(Beginning of Listed entries)

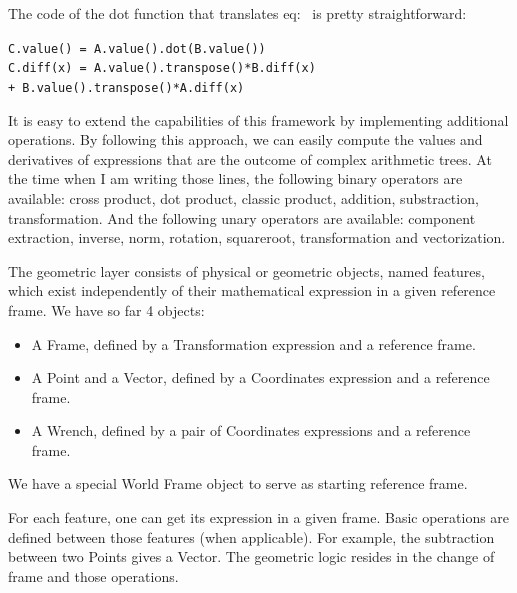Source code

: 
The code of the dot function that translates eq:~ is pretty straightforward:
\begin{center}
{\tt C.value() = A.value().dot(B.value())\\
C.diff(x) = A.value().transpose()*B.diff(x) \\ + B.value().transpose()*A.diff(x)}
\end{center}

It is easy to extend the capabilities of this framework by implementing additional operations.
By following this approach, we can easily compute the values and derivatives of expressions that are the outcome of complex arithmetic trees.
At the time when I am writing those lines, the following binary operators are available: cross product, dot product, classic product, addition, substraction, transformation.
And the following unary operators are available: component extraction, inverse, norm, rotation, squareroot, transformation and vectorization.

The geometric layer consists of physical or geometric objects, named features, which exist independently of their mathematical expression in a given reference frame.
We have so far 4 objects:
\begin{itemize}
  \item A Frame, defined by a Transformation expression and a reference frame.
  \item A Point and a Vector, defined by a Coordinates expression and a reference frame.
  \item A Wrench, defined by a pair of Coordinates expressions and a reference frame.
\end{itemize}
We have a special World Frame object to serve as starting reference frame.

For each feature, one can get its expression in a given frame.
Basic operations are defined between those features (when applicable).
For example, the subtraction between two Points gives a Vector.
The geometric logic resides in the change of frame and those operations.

(End of Listed entries)

Copy, exactly and only, the lines above that begin with the one containing "It is easy to" and finish with the one containing "And the following".

It is easy to extend the capabilities of this framework by implementing additional operations.
By following this approach, we can easily compute the values and derivatives of expressions that are the outcome of complex arithmetic trees.
At the time when I am writing those lines, the following binary operators are available: cross product, dot product, classic product, addition, substraction, transformation.
And the following unary operators are available: component extraction, inverse, norm, rotation, squareroot, transformation and vectorization.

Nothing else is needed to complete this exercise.